Breaux was stabbed to death at a popular community park, next to a children’s playground where years ago I and other stay-at-home dads took our kids to play. Breaux’s murder seemed unfathomable, not just because of where it happened, but because of the type of peaceful and kind-hearted person he came to be known as in our community. Yet, in today’s world, going against societal norms (such as being a kind, caring and compassionate man), can be deeply threatening to some people. Standing on a street corner for hours each day, trying to promote compassion to an anxious and hurried world, takes an incredible amount of courage.

Most will view Breaux’s murder as a senseless act of violence by a troubled young man, but it also speaks to a disturbing trend in our culture of how boys and young men are socialized. Masculine ideals start at a young age and are often related to “toughness, stoicism, heterosexism, self-sufficient attitudes and lack of emotional sensitivity and of connectedness”. Boys learn to be men from the men in their lives and from our social and cultural constructs. When boys grow up in an unloving environment, or with toxic masculine ideals where emotional expression is frowned upon and dominance and aggression are rewarded, this increases the chances for boys to bully and men to commit various acts of violence. Similarly, when our culture celebrates men for aggressive and violent behavior (such as in certain contact sports), instead of being compassionate and caring of others, it sends the wrong message to young boys.

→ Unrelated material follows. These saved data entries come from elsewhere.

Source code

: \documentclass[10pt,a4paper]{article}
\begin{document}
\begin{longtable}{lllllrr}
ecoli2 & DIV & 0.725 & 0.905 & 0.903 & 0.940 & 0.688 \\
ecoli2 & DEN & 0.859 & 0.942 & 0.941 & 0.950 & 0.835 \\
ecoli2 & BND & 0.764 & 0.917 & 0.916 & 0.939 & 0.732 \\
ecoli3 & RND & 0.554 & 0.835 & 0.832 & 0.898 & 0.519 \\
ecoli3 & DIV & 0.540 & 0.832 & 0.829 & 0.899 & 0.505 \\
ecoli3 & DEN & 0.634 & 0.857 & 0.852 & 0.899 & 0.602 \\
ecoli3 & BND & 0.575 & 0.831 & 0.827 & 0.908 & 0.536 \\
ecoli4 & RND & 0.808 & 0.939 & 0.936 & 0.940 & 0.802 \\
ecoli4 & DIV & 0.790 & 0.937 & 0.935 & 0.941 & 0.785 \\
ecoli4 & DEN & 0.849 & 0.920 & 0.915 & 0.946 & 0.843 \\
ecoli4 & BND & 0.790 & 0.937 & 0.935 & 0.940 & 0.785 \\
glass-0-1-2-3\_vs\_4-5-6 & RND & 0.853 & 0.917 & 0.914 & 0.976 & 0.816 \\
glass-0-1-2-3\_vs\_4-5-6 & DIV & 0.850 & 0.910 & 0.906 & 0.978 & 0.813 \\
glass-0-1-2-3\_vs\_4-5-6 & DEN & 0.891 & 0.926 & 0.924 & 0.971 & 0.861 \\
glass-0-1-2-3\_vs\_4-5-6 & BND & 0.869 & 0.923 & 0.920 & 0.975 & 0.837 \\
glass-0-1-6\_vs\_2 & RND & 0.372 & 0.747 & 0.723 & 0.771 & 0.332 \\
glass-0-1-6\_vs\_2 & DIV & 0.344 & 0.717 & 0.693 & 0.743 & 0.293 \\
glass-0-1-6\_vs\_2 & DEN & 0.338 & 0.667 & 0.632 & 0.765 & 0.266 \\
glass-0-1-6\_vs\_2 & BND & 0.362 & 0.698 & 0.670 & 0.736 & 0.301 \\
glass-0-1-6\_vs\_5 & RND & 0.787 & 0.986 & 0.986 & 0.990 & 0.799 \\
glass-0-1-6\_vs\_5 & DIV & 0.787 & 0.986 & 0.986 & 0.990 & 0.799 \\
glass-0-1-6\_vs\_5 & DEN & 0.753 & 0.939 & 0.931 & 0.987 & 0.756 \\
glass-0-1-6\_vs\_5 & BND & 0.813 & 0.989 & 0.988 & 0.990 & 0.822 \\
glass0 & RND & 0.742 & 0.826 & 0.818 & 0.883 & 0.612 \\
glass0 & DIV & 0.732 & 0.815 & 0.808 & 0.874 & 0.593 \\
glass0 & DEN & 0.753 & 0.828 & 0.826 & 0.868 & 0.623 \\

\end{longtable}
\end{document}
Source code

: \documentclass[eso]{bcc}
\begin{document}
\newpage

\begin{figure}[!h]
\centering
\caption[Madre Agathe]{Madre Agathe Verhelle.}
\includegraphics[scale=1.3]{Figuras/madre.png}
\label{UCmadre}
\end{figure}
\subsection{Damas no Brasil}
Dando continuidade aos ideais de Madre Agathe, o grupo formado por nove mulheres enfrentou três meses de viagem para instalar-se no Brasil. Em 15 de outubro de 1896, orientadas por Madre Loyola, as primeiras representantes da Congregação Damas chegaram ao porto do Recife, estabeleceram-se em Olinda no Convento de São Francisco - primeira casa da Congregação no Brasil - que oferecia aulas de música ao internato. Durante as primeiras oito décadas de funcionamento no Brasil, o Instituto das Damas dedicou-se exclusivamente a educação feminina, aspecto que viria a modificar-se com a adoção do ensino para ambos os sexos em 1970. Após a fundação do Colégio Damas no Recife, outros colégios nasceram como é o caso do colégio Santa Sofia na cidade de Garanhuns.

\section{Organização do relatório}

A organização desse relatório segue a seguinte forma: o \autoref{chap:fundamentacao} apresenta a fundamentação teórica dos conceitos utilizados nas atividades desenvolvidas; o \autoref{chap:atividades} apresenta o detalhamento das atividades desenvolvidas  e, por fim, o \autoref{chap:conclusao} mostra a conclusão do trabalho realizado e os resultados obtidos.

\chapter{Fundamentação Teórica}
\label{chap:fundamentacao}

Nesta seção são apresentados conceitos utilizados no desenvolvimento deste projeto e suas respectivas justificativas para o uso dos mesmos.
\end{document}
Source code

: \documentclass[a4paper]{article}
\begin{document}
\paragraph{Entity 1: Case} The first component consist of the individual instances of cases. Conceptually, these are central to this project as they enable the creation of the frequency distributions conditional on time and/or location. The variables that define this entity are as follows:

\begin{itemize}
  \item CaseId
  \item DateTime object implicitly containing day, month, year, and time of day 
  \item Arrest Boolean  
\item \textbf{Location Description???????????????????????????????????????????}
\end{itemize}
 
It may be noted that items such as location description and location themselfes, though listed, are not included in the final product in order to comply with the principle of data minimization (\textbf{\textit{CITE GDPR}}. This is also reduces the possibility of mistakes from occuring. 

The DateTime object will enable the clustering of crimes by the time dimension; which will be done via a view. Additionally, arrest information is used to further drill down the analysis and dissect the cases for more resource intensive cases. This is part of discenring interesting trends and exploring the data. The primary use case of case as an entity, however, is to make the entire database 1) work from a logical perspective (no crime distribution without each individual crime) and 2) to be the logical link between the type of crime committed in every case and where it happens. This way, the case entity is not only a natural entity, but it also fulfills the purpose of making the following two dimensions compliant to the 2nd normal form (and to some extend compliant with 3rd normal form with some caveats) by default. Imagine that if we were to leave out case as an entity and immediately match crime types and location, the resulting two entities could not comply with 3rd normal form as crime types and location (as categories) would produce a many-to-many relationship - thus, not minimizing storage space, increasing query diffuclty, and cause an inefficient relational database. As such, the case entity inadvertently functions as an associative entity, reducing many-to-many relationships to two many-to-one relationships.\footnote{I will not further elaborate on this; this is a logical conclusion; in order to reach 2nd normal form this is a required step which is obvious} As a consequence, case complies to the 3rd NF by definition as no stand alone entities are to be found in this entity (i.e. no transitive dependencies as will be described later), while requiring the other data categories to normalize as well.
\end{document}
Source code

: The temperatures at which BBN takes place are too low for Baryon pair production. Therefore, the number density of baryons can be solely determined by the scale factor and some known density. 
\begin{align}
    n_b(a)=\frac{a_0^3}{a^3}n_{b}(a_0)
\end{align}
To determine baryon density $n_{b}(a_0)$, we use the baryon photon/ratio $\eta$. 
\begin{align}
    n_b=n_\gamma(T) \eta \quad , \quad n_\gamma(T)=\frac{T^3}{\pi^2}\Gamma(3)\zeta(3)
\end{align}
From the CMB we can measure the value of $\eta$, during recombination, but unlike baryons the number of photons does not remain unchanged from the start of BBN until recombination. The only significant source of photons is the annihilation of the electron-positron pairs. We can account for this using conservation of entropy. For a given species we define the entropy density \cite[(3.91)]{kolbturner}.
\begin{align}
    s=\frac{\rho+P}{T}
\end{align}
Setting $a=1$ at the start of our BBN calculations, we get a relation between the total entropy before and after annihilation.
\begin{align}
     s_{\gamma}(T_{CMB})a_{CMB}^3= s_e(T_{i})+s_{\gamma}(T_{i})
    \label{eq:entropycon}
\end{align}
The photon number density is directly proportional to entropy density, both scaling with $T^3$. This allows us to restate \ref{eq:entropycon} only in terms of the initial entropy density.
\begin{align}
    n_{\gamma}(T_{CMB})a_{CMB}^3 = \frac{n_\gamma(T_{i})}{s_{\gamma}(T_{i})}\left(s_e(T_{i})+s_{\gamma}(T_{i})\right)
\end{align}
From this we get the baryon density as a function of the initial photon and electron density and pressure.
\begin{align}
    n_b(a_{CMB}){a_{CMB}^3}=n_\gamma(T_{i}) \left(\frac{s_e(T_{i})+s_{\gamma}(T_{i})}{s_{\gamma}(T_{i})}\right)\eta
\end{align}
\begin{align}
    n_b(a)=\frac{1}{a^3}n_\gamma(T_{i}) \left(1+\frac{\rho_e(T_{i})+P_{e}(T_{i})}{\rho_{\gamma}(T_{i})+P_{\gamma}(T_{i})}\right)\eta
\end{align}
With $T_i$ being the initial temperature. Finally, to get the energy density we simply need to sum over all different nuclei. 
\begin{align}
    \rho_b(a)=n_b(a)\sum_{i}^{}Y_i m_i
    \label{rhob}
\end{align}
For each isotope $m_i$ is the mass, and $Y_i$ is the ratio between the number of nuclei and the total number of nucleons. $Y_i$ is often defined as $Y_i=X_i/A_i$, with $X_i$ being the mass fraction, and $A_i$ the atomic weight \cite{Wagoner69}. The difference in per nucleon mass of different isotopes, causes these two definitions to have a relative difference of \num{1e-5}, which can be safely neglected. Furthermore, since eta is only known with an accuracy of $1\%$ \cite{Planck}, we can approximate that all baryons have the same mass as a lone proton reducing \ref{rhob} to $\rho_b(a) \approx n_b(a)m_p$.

Richard Reeves, author and lead researcher of the Boys and Men Project, believes that America needs a culture shift in male role models and in the job market. Women have made great progress in being hired in what were traditionally male jobs, including science, medicine, engineering and law. On the other hand, men have not pursued traditionally female careers to the same extent, especially in caring occupations such as nursing, K-12 education, counseling and social work. Reeves argues that men in care related jobs could provide a better service to other men. For example, since most substance abusers are men, wouldn’t it be appropriate to have more male substance abuse counselors? Similarly, most students being referred to special education are male, while most Special Ed. teachers are women (84%).

Courageous women have had to break down gender stereotypes to enter traditionally male professions. Men will have to do the same when entering female-dominant professions. Because men who do choose caring occupations, or for that matter take on more responsibility in caring for their kids, have to overcome the stigma these roles present. Often men are perceived as professional failures (‘Those who can, do; those who can’t, teach’) or effeminate when choosing to be more caring or compassionate.

Breaux had the educational background (Stanford graduate) and resources to pursue a career in social services or other caring career but was dissatisfied living the rat race in the Bay Area. Instead, he moved to Davis to embark on his spiritual quest of bringing awareness to compassion. As he engaged with people in our community, he came to view himself as a “street therapist” offering to bring “inner peace” for those seeking guidance.

According to most news accounts, Breaux’s stabbing death was a cold-blooded fit of rage by a disturbed young man who was unaware of the identity of his victim. But, would it have mattered? If the assailant recognized he was about to kill a kind and caring man of color, willing to counsel a deeply distraught young man of color, could lives have been saved?

I never had the opportunity to write my idea of compassion in Breaux’s notebook, so in honor of him and other courageous, caring people, this is my interpretation: Compassion is not only caring and serving those in need, but also having the courage to stand up against injustice and archaic social norms.

It takes courage for men to break down gender stereotypes to be stay-at-home dads or enter into caring, female-dominated careers.

No matter who you are, it takes courage to stand up for your beliefs and against prejudice and hatred.

And, it takes courage to be the only person in my community who literally stood for more compassion in a cruel world.

It goes without saying, Rest in Peace David Henry Breaux.